Thus, when establishing the essential and needed hierarchy of interests in any utilitarian framework there must be certain criteria to follow. Normal functioning humans have both negative and positive preferences – animals have mostly negative preferences. Pinko shows that chimpanzees have positive preferences such as appetite and such, however this makes no difference in the overall analysis. At the top of the hierarchy will be humans regardless of how close other species can get.

Thus, since marginal cases are excluded from the PU framework, a hierarchy of the general, normal functioning human being compared to the normal dolphin is essential. Point? The PU framework is inherently specisist itself because its hierarchy is divided into levels of species.

C2: Preference Violation

Pinko: …my opponent and I are not arguing about whether or not HOLDING a specific view goes against preference utilitarianism, but whether or not that view IN ITSELF is in line with preference utilitarianism.

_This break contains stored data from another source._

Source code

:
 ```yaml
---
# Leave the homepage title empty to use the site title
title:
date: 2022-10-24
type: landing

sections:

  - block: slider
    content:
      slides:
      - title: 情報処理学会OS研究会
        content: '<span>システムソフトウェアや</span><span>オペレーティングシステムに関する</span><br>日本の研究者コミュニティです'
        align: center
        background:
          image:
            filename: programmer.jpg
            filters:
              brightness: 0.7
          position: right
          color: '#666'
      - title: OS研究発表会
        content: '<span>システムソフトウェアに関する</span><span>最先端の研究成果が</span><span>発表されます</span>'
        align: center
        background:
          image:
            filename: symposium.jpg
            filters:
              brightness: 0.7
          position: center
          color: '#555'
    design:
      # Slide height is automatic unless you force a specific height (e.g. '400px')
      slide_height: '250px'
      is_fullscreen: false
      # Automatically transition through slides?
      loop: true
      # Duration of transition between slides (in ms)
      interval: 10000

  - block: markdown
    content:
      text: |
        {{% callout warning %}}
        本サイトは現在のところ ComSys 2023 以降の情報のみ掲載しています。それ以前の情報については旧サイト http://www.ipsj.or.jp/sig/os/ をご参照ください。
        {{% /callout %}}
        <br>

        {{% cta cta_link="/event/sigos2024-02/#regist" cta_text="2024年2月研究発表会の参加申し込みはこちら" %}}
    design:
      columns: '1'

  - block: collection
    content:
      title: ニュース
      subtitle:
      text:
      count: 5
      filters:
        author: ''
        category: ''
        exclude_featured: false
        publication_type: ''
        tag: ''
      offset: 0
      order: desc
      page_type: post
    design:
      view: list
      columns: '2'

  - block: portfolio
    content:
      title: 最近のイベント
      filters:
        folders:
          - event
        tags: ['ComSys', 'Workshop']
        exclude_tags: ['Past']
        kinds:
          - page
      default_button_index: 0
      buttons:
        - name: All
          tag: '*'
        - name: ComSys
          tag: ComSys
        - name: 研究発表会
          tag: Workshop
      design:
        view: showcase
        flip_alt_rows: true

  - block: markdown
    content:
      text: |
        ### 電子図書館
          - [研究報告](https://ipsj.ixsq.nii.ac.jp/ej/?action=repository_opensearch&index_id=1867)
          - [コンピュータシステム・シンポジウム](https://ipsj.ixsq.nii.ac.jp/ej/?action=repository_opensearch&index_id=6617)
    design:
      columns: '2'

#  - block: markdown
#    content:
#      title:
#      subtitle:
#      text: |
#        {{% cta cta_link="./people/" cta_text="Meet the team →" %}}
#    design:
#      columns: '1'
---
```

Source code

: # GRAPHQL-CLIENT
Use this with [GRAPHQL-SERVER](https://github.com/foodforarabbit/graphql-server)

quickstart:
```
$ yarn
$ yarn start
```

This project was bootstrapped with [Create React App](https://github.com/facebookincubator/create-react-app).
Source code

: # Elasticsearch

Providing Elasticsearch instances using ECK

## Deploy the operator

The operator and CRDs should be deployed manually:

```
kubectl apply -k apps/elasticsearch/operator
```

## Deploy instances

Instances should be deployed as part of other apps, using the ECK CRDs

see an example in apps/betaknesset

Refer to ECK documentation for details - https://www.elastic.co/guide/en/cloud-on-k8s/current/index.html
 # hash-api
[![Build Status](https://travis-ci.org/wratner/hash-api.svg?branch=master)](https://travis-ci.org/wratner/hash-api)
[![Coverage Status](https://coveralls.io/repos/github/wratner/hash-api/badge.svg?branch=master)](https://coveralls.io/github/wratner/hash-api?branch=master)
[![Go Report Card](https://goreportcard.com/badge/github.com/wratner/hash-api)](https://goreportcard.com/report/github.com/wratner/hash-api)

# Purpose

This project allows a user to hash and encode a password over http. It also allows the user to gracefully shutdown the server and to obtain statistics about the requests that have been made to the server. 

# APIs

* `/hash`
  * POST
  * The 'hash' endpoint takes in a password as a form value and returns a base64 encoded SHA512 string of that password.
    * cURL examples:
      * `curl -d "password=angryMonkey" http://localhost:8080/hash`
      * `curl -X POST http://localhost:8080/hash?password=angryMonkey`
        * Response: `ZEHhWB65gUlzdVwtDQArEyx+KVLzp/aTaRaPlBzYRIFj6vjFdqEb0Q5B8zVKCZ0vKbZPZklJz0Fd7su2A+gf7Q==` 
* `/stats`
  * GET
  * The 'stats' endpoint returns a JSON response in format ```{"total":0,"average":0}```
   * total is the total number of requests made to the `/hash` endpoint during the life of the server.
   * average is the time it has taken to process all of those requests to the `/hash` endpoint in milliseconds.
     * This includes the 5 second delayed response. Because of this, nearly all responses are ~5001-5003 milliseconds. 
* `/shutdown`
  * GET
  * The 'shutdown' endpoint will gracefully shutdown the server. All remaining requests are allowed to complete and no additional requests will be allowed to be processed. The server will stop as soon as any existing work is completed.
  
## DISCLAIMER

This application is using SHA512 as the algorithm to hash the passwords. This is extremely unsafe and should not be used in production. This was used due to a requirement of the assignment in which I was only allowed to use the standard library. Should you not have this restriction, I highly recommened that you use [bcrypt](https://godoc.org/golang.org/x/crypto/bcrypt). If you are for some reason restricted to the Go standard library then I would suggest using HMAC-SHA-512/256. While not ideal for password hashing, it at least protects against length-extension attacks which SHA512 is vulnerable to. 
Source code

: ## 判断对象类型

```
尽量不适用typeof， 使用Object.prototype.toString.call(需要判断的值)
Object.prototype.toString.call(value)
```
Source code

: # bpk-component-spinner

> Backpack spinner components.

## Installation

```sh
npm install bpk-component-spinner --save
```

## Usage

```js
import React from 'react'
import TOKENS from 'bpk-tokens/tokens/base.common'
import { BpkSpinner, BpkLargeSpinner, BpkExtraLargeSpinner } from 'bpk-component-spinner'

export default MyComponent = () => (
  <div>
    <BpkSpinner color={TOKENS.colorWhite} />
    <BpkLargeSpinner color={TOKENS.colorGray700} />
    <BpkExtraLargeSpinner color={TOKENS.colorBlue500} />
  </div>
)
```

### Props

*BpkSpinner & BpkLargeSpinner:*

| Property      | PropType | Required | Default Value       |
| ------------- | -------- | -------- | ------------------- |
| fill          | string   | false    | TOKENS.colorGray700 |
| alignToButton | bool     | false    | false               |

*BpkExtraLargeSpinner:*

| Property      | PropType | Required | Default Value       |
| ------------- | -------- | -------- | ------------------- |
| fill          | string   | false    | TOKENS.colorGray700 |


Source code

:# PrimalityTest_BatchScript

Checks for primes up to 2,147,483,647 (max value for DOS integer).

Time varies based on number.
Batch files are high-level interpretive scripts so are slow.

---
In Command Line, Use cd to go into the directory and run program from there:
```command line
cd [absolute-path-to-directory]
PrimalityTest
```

I believe Pinko is misunderstanding the function of a framework. A framework is a way by which we can evaluate actions or beliefs – it is an umbrella/macro analysis which encompasses micro behavior. Preference utilitarianism is a utilitarian framework, just a specific type. Why does this matter? Because, utilitarian frameworks don’t give credence to the inner-workings of the thought process or intent of an action. All it cares about is the action itself. In terms of the resolution, in order for specisism to categorically violate a PU framework it inherently must be an act which violates the fundamental principles of PU. As mentioned above, specisism (by definition) does not violate preferences nor lead to animal abuse, cruelty or violence. The position of Pinko is based primarily in the belief that specisism leads to preference violation but this is not in and of itself what specisism is. Remember the resolution says unjustifiable, meaning categorically unallowed. As long as specisism in and of itself does not violate preferences then it cannot fit into this definition.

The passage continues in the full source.